A Bayesian is someone who interprets probability as degree of belief. This interpretation contrasts with the frequentist interpretation.

Bayesian Interpretation of Probability

Almost anyone with the slightest numeracy has an understanding of probability. A statement such as "tomorrow it will rain with 60% probability" makes sense to anyone who has ever watched a weather forecast. If we ask about the meaning of this statement, we might get a response such as "well, it's not certain that tomorrow it will rain, but it's rather likely that it will." If inquire about some more, we might see that some people will carry an umbrella with them tomorrow, and some might not. Some people believe that it 60% chance of rain is a figure high enough to warrant a preventive umbrella, and some do not.

This is a very common-sense interpretation of probability. A probability is a number between zero and one that we assign to events of which we are uncertain, with zero meaning absolute certainty of the falsehood of some statement, and one is certainty of its truth, and there are varying degrees of truth and belief in between. This is how a Bayesian interprets a probability statement. Most people, unless they have been exposed to some mathematical sophistication, hold Bayesian interpretations of probability without explicitly knowing so.

Under the Bayesian interpretation, a probability of 60% means different things to different people; some are willing to risk their money at a game of poker and some are not. Thus probabilities are subjective measurements, and this gives Bayesians their nickname: subjectivists. This is a strong objection against the Bayesian interpretation of probability. Some people, believe that probabilities are numbers that can be assigned objectively to statements about the world, that objectively there either is or isn't a good reason for playing poker, and anyone who doesn't adhere to these reasons is simply being irrational.

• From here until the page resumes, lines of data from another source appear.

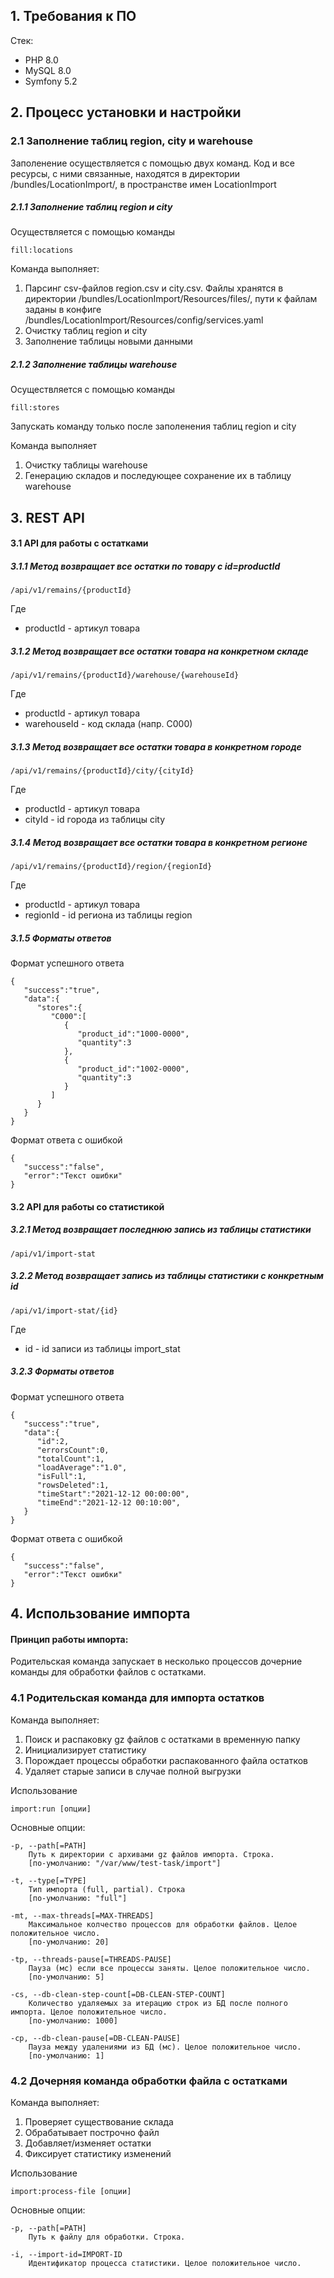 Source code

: ## 1. Требования к ПО

Стек:

- PHP 8.0
- MySQL 8.0
- Symfony 5.2

## 2. Процесс установки и настройки

### 2.1 Заполнение таблиц region, city и warehouse

Заполенение осуществляется с помощью двух команд. Код и все ресурсы, с ними связанные, находятся в директории /bundles/LocationImport/, в пространстве имен LocationImport

##### 2.1.1 Заполнение таблиц region и city

Осуществляется с помощью команды 

`fill:locations`

Команда выполняет:

1. Парсинг csv-файлов region.csv и city.csv. Файлы хранятся в директории /bundles/LocationImport/Resources/files/, 
пути к файлам заданы в конфиге /bundles/LocationImport/Resources/config/services.yaml
2. Очистку таблиц region и city
3. Заполнение таблицы новыми данными

##### 2.1.2 Заполнение таблицы warehouse

Осуществляется с помощью команды 

`fill:stores`

Запускать команду только после заполенения таблиц region и city

Команда выполняет

1. Очистку таблицы warehouse
2. Генерацию складов и последующее сохранение их в таблицу warehouse

## 3. REST API

#### 3.1 API для работы с остатками

##### 3.1.1 Метод возвращает все остатки по товару с id=productId

`/api/v1/remains/{productId}`

Где

- productId - артикул товара

##### 3.1.2 Метод возвращает все остатки товара на конкретном складе

`/api/v1/remains/{productId}/warehouse/{warehouseId}`

Где

- productId - артикул товара
- warehouseId - код склада (напр. С000)

##### 3.1.3 Метод возвращает все остатки товара в конкретном городе

`/api/v1/remains/{productId}/city/{cityId}`

Где

- productId - артикул товара
- cityId - id города из таблицы city

##### 3.1.4 Метод возвращает все остатки товара в конкретном регионе

`/api/v1/remains/{productId}/region/{regionId}`

Где

- productId - артикул товара
- regionId - id региона из таблицы region

##### 3.1.5 Форматы ответов

Формат успешного ответа

```
{
   "success":"true",
   "data":{
      "stores":{
         "C000":[
            {
               "product_id":"1000-0000",
               "quantity":3
            },
            {
               "product_id":"1002-0000",
               "quantity":3
            }
         ]
      }
   }
}
```

Формат ответа с ошибкой

```
{
   "success":"false",
   "error":"Текст ошибки"
}
```

#### 3.2 API для работы со статистикой

##### 3.2.1 Метод возвращает последнюю запись из таблицы статистики

`/api/v1/import-stat`

##### 3.2.2 Метод возвращает запись из таблицы статистики c конкретным id

`/api/v1/import-stat/{id}`

Где

- id - id записи из таблицы import_stat

##### 3.2.3 Форматы ответов

Формат успешного ответа

```
{
   "success":"true",
   "data":{
      "id":2,
      "errorsCount":0,
      "totalCount":1,
      "loadAverage":"1.0",
      "isFull":1,
      "rowsDeleted":1,
      "timeStart":"2021-12-12 00:00:00",
      "timeEnd":"2021-12-12 00:10:00",
   }
}
```

Формат ответа с ошибкой

```
{
   "success":"false",
   "error":"Текст ошибки"
}
```

## 4. Использование импорта

#### Принцип работы импорта:

Родительская команда запускает в несколько процессов дочерние команды для обработки файлов с остатками.

### 4.1 Родительская команда для импорта остатков

Команда выполняет:

1. Поиск и распаковку gz файлов с остатками в временную папку
2. Инициализирует статистику
3. Порождает процессы обработки распакованного файла остатков
4. Удаляет старые записи в случае полной выгрузки

Использование

```
import:run [опции]
```

Основные опции:

```
-p, --path[=PATH]
    Путь к директории с архивами gz файлов импорта. Строка.
    [по-умолчанию: "/var/www/test-task/import"]
    
-t, --type[=TYPE]
    Тип импорта (full, partial). Строка
    [по-умолчанию: "full"]

-mt, --max-threads[=MAX-THREADS]
    Максимальное колчество процессов для обработки файлов. Целое положительное число.
    [по-умолчанию: 20]
    
-tp, --threads-pause[=THREADS-PAUSE]
    Пауза (мс) если все процессы заняты. Целое положительное число.
    [по-умолчанию: 5]
    
-cs, --db-clean-step-count[=DB-CLEAN-STEP-COUNT]
    Количество удаляемых за итерацию строк из БД после полного импорта. Целое положительное число. 
    [по-умолчанию: 1000]
    
-cp, --db-clean-pause[=DB-CLEAN-PAUSE]
    Пауза между удалениями из БД (мс). Целое положительное число.
    [по-умолчанию: 1]
```

### 4.2 Дочерняя команда обработки файла с остатками

Команда выполняет:

1. Проверяет существование склада
2. Обрабатывает построчно файл
3. Добавляет/изменяет остатки
4. Фиксирует статистику изменений

Использование

```
import:process-file [опции]
```

Основные опции:

```
-p, --path[=PATH]
    Путь к файлу для обработки. Строка.
    
-i, --import-id=IMPORT-ID
    Идентификатор процесса статистики. Целое положительное число.
```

But this is mere philosophy. We can discuss all day the meaning of probability until the rain soaks us wet. The mathematical treatment of probability leaves no room for interpretation. There are certain rules to follow while we perform probabilistic calculations, and they are based on three simple axioms. Mathematical abstract nonsense allows us to circumvent unpleasant discussions.

Bayes' Theorem

Let us stick to pure mathematics for a moment. Let P(A|B) denote the conditional probability that event A happens given event B has happened; by definition, P(A|B) = P(A & B)/P(B), where P(A & B) denotes the probability that both events A and B happen simultaneously. We wish to find a formula for P(B|A), e.g. if we know the probability that it rains on Tuesdays, we would like to calculate the probability that today is Tuesday given that it has rained. Straight from definitions,

               P(A & B)
    P(B|A)  = ---------,
                 P(A)

               P(A|B) P(B)
            = ------------.
                 P(A) 

This is known as Bayes' Theorem.

In most situations of interest, we do not know P(A) a priori and must calculate it from something else. Often, what we have is a partition of the sample space into exhaustively many events B1, B2, ..., Bn such that Σi=1n P(Bi) = 1. Under such conditions, by the law of total probability Bayes' Theorem becomes

                    P(A|B ) P(B )
                         k     k               
       P(B |A)  =  ---------------.
          k        n
                   Σ P(A|B ) P(B )
                  i=1     i     i                     

Another case that is often interesting involves continuous random variables and their density functions. Suppose that θ is some random variable with density f(θ), and x is a vector of random variables (such as a sequence of observations!) with joint density function g(x). Then Bayes' Theorem takes the form

               g(x|θ) f(θ)
     f(θ|x) = ----------------,
               ∫ g(x|θ)f(θ) dθ
                θ

where the discrete sum has been replaced by a continuous integration taken over all possible values of θ.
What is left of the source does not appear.